4.11. Soft Agar Assay
To assess the anchorage-independent colony formation in renal cancer cells expressing different plasmids, 1 × 10^5^ cells were suspended in a complete medium containing 0.3% agar and plated in 6-well plates over a basal layer of a complete medium containing 0.6% agar. Cells were cultured for 2 weeks and then were stained with 0.005% crystal violet. The images of the plates were analyzed using Image J software (v.2.35, National Institutes of Health, Bethesda, MD, USA). Each experiment was set in triplicate, and the statistical analysis was performed using Prism 5 software. The relative number of colony cells was adjusted to control cells.
4.12. Tumorigenicity in Nude Mice
Animal assays were approved by the Ethics Committee of Chongqing Medical University. To assess the tumorigenicity in renal cancer cells expressing different plasmids, 1 × 10^7^ OSRC-2 stable control cells or the same number of A1CF overexpression cells were injected hypodermically into the armpit of the right forelimb of BALB/C-nude mice (male, 6 weeks old, five mice per group). Tumor size was measured with a dial caliper, and the mice were euthanized on day 21. The volume of the excised tumors (mm^3^) was calculated using the formula: V = (length × width^2^)/2.

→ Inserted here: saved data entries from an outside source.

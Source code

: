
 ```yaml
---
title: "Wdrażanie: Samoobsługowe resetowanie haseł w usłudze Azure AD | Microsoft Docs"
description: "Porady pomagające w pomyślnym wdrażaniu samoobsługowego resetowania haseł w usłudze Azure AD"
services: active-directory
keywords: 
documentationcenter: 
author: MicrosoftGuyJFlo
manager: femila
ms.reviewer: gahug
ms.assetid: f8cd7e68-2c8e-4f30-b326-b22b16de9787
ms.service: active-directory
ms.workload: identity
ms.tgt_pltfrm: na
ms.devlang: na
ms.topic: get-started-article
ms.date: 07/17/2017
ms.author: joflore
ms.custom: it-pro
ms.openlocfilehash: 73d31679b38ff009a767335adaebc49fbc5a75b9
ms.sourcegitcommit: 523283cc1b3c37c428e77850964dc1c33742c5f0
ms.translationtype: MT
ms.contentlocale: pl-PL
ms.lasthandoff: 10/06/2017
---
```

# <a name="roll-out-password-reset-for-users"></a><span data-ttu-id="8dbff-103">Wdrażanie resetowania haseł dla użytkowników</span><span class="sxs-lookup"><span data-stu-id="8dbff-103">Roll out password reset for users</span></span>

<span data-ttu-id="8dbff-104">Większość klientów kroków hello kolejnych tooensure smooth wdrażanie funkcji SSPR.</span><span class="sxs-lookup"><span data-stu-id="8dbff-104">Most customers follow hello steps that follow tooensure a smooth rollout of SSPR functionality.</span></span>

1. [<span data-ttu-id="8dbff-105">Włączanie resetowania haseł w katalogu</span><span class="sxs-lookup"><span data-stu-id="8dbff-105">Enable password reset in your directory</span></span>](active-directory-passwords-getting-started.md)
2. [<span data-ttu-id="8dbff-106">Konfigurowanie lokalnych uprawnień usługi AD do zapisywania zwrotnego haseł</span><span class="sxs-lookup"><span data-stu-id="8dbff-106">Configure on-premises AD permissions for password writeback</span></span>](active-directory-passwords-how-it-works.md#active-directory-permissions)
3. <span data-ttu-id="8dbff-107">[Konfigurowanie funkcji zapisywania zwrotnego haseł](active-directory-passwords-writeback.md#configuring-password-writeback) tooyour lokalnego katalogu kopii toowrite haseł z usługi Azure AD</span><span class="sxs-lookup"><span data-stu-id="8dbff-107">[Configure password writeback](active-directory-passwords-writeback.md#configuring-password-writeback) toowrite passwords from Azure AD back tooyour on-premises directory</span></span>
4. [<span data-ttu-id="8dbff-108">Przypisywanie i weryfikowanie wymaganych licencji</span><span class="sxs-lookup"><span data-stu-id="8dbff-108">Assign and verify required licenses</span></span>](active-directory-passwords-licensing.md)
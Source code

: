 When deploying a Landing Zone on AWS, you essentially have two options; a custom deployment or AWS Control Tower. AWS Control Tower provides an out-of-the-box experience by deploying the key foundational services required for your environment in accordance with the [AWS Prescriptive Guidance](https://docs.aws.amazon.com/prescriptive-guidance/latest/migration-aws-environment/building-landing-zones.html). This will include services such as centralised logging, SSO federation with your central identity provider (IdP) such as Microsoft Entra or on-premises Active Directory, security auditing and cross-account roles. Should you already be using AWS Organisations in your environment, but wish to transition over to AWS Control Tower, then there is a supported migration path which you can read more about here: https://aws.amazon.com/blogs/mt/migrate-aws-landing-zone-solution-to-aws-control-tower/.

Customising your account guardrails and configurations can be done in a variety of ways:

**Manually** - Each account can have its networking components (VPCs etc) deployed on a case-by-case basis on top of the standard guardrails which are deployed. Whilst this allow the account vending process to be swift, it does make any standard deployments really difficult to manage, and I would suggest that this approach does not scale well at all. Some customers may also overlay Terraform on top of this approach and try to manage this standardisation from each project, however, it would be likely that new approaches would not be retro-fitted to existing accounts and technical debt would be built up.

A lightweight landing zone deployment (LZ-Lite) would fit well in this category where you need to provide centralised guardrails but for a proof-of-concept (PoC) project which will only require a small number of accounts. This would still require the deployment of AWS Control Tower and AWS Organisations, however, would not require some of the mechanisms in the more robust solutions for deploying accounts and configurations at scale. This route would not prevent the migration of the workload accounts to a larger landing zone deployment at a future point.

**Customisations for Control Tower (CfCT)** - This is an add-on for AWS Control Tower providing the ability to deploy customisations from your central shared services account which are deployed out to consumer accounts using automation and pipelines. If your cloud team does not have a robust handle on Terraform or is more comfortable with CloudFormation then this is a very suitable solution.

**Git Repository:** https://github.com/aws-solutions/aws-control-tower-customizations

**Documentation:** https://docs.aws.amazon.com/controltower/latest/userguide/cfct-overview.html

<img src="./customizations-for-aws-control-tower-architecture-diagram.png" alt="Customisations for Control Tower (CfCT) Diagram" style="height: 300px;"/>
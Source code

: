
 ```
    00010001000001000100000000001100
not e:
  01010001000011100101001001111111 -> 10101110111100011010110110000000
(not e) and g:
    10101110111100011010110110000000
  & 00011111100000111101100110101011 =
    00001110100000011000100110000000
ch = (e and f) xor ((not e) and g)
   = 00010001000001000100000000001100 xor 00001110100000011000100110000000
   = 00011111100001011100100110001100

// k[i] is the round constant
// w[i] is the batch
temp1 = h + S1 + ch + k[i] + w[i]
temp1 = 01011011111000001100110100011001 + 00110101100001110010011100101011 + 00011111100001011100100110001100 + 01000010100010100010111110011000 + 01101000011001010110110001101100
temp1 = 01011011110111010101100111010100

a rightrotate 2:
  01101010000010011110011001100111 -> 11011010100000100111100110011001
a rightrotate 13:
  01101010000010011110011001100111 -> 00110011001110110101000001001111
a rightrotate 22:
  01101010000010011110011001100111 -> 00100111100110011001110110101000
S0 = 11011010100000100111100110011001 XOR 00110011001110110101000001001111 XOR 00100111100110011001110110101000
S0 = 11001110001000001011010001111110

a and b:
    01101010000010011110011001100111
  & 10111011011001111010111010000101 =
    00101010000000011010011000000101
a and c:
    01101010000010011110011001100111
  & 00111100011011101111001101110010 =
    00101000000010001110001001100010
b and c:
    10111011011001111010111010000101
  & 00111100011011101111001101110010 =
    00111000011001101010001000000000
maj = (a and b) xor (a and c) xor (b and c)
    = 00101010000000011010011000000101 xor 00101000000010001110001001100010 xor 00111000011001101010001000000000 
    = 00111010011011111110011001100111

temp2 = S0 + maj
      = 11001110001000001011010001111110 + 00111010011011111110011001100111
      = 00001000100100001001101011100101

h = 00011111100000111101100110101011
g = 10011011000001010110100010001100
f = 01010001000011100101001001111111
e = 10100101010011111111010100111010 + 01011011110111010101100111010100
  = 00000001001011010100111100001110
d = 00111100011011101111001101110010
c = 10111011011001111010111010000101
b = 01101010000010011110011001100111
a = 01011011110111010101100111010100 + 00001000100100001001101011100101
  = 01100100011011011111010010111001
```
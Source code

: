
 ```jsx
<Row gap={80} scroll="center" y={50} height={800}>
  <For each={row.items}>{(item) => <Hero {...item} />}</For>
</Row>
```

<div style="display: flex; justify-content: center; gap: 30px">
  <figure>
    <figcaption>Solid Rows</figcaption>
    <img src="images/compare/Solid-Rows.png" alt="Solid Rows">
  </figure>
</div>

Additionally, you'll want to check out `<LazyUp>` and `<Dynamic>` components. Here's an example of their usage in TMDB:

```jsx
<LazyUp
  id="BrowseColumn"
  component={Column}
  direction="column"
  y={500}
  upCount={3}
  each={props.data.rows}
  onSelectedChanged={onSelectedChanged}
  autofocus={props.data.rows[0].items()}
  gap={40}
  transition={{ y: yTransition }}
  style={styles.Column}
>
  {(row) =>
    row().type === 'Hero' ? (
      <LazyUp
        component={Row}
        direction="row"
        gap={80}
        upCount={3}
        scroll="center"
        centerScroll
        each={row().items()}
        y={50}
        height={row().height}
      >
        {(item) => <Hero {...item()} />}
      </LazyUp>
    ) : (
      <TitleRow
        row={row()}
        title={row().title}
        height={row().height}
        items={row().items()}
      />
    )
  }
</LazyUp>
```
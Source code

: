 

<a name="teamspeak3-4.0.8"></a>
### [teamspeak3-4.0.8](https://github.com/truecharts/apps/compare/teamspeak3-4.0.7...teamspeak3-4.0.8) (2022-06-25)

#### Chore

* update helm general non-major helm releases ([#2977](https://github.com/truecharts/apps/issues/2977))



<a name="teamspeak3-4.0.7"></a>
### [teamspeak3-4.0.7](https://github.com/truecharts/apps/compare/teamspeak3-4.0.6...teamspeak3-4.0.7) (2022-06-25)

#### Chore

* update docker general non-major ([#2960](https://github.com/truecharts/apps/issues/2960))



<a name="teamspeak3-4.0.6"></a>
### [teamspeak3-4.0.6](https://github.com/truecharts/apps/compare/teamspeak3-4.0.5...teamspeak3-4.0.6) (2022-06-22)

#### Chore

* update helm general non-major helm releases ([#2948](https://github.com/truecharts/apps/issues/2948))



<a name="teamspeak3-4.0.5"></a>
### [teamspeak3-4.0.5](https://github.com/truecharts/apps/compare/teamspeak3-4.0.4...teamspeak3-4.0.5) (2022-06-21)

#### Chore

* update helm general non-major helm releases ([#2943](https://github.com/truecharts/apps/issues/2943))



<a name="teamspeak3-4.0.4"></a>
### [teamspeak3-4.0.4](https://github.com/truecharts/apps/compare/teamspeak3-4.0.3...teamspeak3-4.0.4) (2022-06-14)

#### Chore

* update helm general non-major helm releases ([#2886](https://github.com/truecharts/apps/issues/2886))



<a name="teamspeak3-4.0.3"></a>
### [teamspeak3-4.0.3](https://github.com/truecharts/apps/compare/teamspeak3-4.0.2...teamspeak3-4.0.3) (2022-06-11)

4.13. Immunohistochemistry
Tissue sections were fixed with 4% formaldehyde, embedded in paraffin, and cut into 4 mm thick sections. Staining for A1CF, IFN-β, NF-κB p65 pS536, ki67, and total NF-κB p65 was carried out following a standard immunostaining protocol 21. Briefly, the sections were deparaffinized with xylene, dehydrated with ethanol, and then heated in 0.01 M citrate buffer (pH 6.0). Endogenous peroxidase activities were inactivated in 3% H_2_O_2_ for 10 min at room temperature, and the sections were blocked with 3% normal goat serum in 0.2 M PBS (pH 7.4). The samples were then incubated with anti-A1CF, anti-IFN-β, and anti-p65 pS536 at 37 °C for 1 h. Secondary anti-mouse antibody-coated polymer peroxidase complexes were then applied for 30 min at 37 °C, followed by treatment with substrate/chromogen and further incubation for 5–10 min at 37 °C. The slides were counterstained with hematoxylin. Images were captured with a Leica DM4B microscope (Leica, Wetzlar, Germany). Photographs were taken with a DFC550 Leica camera (Leica, Wetzlar, Germany).
4.14. Statistical Analysis
All experiments were performed independently three times, and the results are presented as the mean ± standard error of the mean (SEM) or SD. Data were assessed for statistical significance using Student’s t-test and repeated measures analyses of variance were conducted by one-way analysis of variance (ANOVA) with Tukey’s post hoc comparisons. GraphPad Prism 5 software (GraphPad, San Diego, CA, USA) was applied to calculate the statistical results. Statistical differences were considered significant with * p < 0.05, ** p < 0.01, *** p < 0.001.